Alternatively, there are opportunities for collecting a commission for services rendered (a ‘gift’, maybe, for awarding a state contract to the right person). In many cases, bureaucratic elites make much more money from ‘backhanders’ than they do from their official salaries. Indeed, state salaries are artificially low, as employees know that they can use their position of power as a springboard for accumulation. Association with state institutions has, therefore, become the key to a higher standard of living in post-colonial Somali politics.

Somalia’s bureaucratic bourgeoisie elites don’t fight each other: Why?

No longer is Somali conflict solely between clan X and Y, it is more about groups and individuals co-operating and competing to capture the power of Villa Somalia and federal member states. Political alliances are not therefore based on clan solidarity, but on the willingness to co-operate with strategic allies to receive more of the spoils associated with the state and foreign aid. Moreover, the threat comes from Al-Shabaab is another factor which forces these elites not to fight each other. Instead, they fight together against their common enemy. Under these circumstances, the Somali political elites will search each other out, to see if their corresponding factions can do business together.

Jean-François Bayart, in this respect, talks of the ‘assimilation of elites’. Powerful groups within society will respect each other’s position, forming an uneasy ruling coalition: a ‘hegemonic bloc’. The members of this bloc and their position within it will constantly change, but all realize that to compete too hard would be to risk political turmoil and the possibility of losing access to the state and foreign aid altogether. Nobody wishes to give up this opportunity to accumulate, so the political elites in Somalia have to cooperate to some degree.

These powerful Somali bureaucratic bourgeoisie elites are the proofs people, after all, who drive the same bulletproof cars and meet in the same VIP halls at hotels like Jazeera Palace.
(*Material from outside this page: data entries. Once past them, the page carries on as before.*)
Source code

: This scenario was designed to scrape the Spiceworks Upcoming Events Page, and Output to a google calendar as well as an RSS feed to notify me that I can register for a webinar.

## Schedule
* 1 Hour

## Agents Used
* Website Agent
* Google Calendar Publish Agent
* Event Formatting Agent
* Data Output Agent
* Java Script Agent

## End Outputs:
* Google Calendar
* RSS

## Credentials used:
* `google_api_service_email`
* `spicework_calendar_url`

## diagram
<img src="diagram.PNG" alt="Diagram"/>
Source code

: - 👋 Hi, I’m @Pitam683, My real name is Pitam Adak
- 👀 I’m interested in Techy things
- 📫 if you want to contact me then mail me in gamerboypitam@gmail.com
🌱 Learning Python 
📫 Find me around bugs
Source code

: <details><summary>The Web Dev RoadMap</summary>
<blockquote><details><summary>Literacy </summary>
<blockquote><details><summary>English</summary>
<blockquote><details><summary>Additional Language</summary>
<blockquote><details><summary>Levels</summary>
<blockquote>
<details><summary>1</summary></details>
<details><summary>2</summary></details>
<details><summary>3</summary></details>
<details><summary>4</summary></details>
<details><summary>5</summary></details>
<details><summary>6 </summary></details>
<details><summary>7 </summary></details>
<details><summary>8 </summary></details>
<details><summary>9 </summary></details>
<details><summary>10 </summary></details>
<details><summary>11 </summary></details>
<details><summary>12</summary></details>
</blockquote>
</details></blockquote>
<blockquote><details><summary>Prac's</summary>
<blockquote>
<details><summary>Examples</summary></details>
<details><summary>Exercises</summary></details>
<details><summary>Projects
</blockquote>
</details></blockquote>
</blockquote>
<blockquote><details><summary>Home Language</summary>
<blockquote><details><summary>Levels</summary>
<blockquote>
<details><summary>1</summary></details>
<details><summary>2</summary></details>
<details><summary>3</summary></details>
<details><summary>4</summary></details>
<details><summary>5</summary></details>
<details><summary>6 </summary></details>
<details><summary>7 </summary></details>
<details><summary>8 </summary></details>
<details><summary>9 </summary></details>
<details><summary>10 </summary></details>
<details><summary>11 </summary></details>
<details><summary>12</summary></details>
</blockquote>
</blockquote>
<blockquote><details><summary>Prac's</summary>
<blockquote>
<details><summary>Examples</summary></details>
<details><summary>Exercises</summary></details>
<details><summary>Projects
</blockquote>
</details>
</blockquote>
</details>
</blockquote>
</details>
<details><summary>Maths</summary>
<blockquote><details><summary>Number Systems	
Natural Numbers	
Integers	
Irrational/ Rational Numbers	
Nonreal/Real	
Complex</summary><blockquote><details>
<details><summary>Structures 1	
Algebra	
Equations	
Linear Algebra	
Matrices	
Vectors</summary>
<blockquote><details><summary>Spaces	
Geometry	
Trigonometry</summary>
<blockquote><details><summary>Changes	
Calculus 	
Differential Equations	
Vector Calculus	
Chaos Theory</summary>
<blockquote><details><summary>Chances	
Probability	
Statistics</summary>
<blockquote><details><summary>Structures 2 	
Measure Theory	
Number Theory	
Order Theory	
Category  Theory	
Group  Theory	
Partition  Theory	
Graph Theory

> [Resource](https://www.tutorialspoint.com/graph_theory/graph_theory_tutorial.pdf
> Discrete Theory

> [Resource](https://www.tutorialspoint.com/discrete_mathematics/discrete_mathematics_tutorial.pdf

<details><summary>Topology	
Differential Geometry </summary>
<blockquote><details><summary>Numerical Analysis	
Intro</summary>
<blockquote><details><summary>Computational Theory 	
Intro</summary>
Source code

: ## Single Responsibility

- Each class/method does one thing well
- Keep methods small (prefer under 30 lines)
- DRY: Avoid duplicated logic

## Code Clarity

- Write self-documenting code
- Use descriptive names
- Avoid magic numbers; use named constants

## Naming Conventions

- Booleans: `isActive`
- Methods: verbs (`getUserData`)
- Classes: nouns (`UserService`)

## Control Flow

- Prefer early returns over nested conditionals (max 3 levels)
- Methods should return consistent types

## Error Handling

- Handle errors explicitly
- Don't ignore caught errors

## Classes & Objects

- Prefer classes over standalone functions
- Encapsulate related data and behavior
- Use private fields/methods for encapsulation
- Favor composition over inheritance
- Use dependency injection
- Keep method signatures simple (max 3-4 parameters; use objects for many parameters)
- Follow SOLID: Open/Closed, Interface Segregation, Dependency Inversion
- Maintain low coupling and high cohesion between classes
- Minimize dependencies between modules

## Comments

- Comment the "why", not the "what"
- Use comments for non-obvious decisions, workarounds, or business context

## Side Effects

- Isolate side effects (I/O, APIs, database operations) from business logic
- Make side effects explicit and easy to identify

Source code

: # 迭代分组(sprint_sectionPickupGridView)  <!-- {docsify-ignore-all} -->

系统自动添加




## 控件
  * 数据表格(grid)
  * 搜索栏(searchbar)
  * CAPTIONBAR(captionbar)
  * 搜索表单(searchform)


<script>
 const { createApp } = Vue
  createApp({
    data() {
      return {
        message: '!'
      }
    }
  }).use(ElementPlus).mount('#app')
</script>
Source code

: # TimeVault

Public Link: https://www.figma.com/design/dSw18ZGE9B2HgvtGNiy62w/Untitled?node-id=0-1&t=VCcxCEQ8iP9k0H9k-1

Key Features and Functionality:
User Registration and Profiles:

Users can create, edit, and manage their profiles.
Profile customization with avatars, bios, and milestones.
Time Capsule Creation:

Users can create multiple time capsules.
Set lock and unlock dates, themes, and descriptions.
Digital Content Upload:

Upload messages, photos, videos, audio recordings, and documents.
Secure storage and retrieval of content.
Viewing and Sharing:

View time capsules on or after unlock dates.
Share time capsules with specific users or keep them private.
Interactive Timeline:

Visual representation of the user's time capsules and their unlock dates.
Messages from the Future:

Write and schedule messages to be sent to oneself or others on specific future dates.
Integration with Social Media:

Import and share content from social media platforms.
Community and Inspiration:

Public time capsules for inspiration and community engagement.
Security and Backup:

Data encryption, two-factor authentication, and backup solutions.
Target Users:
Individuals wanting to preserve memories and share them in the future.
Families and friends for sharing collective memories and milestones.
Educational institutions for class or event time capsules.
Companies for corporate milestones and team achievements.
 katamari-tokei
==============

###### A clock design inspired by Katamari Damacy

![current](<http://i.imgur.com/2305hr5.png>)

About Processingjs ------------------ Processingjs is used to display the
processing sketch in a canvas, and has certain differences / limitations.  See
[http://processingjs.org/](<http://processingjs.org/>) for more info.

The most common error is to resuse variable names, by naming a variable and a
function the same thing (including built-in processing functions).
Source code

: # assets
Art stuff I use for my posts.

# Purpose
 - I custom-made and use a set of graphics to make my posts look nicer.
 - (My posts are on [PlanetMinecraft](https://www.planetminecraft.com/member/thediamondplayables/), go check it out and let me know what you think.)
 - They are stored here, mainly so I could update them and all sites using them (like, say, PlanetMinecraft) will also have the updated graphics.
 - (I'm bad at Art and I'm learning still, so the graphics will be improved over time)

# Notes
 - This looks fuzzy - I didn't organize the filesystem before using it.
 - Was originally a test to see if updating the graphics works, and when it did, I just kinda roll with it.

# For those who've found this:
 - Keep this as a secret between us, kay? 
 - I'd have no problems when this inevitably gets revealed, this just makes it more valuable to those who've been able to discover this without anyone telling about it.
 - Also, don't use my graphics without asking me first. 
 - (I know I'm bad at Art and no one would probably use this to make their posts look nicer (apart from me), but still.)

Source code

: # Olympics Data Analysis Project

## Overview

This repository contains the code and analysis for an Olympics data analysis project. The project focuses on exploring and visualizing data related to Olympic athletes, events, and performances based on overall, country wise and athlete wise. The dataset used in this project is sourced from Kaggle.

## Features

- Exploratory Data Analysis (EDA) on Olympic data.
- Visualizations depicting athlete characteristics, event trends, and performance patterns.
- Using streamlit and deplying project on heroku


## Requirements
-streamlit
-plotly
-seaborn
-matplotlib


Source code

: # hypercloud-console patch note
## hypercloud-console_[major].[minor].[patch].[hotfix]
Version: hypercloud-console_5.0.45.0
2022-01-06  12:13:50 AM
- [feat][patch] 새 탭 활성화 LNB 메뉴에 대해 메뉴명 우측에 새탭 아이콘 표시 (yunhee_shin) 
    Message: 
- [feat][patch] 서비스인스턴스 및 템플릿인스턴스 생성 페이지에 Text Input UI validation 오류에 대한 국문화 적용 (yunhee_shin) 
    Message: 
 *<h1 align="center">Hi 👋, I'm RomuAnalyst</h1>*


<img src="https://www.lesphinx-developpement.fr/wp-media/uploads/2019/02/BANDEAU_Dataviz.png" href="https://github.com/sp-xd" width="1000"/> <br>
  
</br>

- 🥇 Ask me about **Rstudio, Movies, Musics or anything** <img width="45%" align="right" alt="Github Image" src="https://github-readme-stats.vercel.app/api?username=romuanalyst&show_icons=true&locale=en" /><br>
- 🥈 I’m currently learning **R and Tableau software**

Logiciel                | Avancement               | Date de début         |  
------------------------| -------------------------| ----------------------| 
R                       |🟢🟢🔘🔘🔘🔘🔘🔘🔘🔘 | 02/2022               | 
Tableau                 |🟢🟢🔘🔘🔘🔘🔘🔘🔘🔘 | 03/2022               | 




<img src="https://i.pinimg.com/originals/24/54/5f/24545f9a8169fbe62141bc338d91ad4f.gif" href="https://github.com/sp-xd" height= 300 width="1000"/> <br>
Having a similar level of power and the same desire to consolidate their hold on state institutions, it is not surprising that these elites, even if they do not share cognate clan backgrounds, join to form a hegemonic bloc. This is how as diverse a collection of leaders, such as business people, bureaucrats, soldiers, traditional elders, trade union activists, clan brokers, and women’s representatives, assimilate themselves into a Somalia ruling elite. Put it another way, they are the driving force they are the nation’s most powerful and dominant elite. Like the Manorialism or Seignorialism of the Late Roman Empire, today’s Bourgeoise class in Somalia live in Roman Villas–country villas in rural areas for vacationing and rejoicing purposes only. At their rural Roman Villas–also called Villa urbana, they are treated like saints by the traditional elders, impostors, and saw-mouthed (af-minshaar) lackeys.

Conclusion 

In this article, I argued that the most powerful group found in post-colonial Somalia is the bureaucratic bourgeoisie group, not an economic, commercial or religious bourgeoisie. This bureaucratic bourgeoisie is predominantly an urban coalition consisting of ministers, party officials, members of parliament, bureaucrats, military officers, the managers of public agencies and, indeed, anyone else who exploits their command over state institutions.